◆ Data ◆
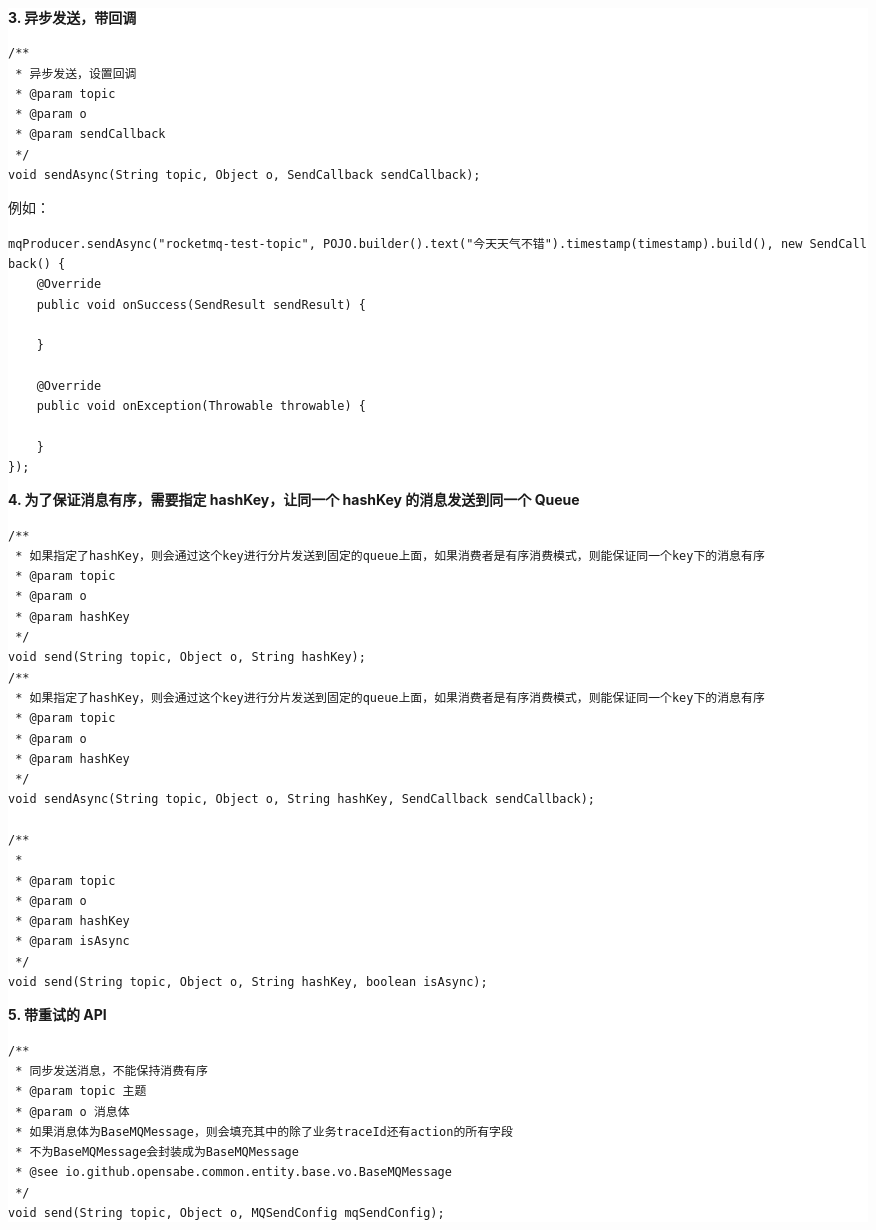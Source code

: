 **3. 异步发送，带回调**
```
/**
 * 异步发送，设置回调
 * @param topic
 * @param o
 * @param sendCallback
 */
void sendAsync(String topic, Object o, SendCallback sendCallback);
```
例如：
```
mqProducer.sendAsync("rocketmq-test-topic", POJO.builder().text("今天天气不错").timestamp(timestamp).build(), new SendCallback() {
    @Override
    public void onSuccess(SendResult sendResult) {
        
    }

    @Override
    public void onException(Throwable throwable) {

    }
});
```
**4. 为了保证消息有序，需要指定 hashKey，让同一个 hashKey 的消息发送到同一个 Queue**
```
/**
 * 如果指定了hashKey，则会通过这个key进行分片发送到固定的queue上面，如果消费者是有序消费模式，则能保证同一个key下的消息有序
 * @param topic
 * @param o
 * @param hashKey
 */
void send(String topic, Object o, String hashKey);
/**
 * 如果指定了hashKey，则会通过这个key进行分片发送到固定的queue上面，如果消费者是有序消费模式，则能保证同一个key下的消息有序
 * @param topic
 * @param o
 * @param hashKey
 */
void sendAsync(String topic, Object o, String hashKey, SendCallback sendCallback);

/**
 *
 * @param topic
 * @param o
 * @param hashKey
 * @param isAsync
 */
void send(String topic, Object o, String hashKey, boolean isAsync);
```

**5. 带重试的 API**
```
/**
 * 同步发送消息，不能保持消费有序
 * @param topic 主题
 * @param o 消息体
 * 如果消息体为BaseMQMessage，则会填充其中的除了业务traceId还有action的所有字段
 * 不为BaseMQMessage会封装成为BaseMQMessage
 * @see io.github.opensabe.common.entity.base.vo.BaseMQMessage
 */
void send(String topic, Object o, MQSendConfig mqSendConfig);
```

◆ Task objective ◆
Give back all of the entries above exactly, with the pictures excluded.

◆ Result below ◆
Source code

: **3. 异步发送，带回调**
```
/**
 * 异步发送，设置回调
 * @param topic
 * @param o
 * @param sendCallback
 */
void sendAsync(String topic, Object o, SendCallback sendCallback);
```
例如：
```
mqProducer.sendAsync("rocketmq-test-topic", POJO.builder().text("今天天气不错").timestamp(timestamp).build(), new SendCallback() {
    @Override
    public void onSuccess(SendResult sendResult) {
        
    }

    @Override
    public void onException(Throwable throwable) {

    }
});
```
**4. 为了保证消息有序，需要指定 hashKey，让同一个 hashKey 的消息发送到同一个 Queue**
```
/**
 * 如果指定了hashKey，则会通过这个key进行分片发送到固定的queue上面，如果消费者是有序消费模式，则能保证同一个key下的消息有序
 * @param topic
 * @param o
 * @param hashKey
 */
void send(String topic, Object o, String hashKey);
/**
 * 如果指定了hashKey，则会通过这个key进行分片发送到固定的queue上面，如果消费者是有序消费模式，则能保证同一个key下的消息有序
 * @param topic
 * @param o
 * @param hashKey
 */
void sendAsync(String topic, Object o, String hashKey, SendCallback sendCallback);

/**
 *
 * @param topic
 * @param o
 * @param hashKey
 * @param isAsync
 */
void send(String topic, Object o, String hashKey, boolean isAsync);
```

**5. 带重试的 API**
```
/**
 * 同步发送消息，不能保持消费有序
 * @param topic 主题
 * @param o 消息体
 * 如果消息体为BaseMQMessage，则会填充其中的除了业务traceId还有action的所有字段
 * 不为BaseMQMessage会封装成为BaseMQMessage
 * @see io.github.opensabe.common.entity.base.vo.BaseMQMessage
 */
void send(String topic, Object o, MQSendConfig mqSendConfig);
```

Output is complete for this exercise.